We live in a culture that loves to dish the dirt on people. We have all seen the grocery store tabloids. Now there is tabloid television, online access 24/7 and apps to provide up-to-the minute news about the latest celebrity gossip.
But it is not only celebrity gossip that interests people today.
We live in a culture that is absolutely infatuated with dirty laundry on everyone.
People love to talk about people. The rumor mill never shuts down.
There does seem to be some confusion about the issue of gossip.
Isn’t it interesting that so many struggle to know if what they say is gossip, but it seems so easy to tell what gossip is when you are the one being gossiped about.
I have actually heard people say “Since it is true, it’s not gossip.” That comment reveals a poor understanding of what it means to gossip.
The Rev. Rick Warren provides a great definition of gossip: “When we are talking about a situation with somebody who is neither part of the problem nor part of the solution, then we are probably gossiping.”
Does that mean you cannot talk about a situation at work that involves another employee if they are not present? Is that gossip?
Not if you are trying to actually get to a solution that is good for everybody.
Motive is a major factor in determining the value of our conversation. What is behind the words that you speak?
Do you ever find yourself asking that question of others or of yourself?

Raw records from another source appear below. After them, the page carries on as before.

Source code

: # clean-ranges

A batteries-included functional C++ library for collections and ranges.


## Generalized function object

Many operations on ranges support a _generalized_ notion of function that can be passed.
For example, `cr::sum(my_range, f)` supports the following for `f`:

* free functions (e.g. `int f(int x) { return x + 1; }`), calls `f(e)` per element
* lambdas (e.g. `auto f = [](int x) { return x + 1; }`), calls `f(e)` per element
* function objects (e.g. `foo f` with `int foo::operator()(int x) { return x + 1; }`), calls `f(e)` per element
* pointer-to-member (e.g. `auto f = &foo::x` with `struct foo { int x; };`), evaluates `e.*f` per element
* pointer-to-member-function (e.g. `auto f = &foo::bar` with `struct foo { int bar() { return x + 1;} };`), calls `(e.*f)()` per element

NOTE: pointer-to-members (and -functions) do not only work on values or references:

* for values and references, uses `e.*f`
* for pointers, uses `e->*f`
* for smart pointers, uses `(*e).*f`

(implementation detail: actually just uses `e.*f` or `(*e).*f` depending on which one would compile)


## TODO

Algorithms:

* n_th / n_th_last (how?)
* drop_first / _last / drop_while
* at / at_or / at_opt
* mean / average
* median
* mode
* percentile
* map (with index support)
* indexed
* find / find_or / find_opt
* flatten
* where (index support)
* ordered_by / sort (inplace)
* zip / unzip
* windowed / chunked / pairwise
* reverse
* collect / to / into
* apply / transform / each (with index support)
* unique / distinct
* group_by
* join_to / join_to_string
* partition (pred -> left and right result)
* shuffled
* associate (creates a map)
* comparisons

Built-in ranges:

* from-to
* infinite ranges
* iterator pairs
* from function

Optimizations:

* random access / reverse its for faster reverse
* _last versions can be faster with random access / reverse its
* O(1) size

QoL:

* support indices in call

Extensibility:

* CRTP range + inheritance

It is wise to consider the motive behind our words.
When it comes to motivation, I need to be willing to honestly answer some difficult questions.
Do my conversations make things better or are they about making me look better or to be really honest, is it about making someone else look bad?
Am I subtly gratified when I can point out the shortcomings or failures of others?
If the end goal of our conversation is not to help the person or improve the situation, then maybe our words would be better left unsaid.
The reason we need to carefully consider our motivation for the words that we speak is because our words are so powerful.
Words can do so much good, and words can do so much harm.
James is warning us that there are plenty of ways to make mistakes with our words.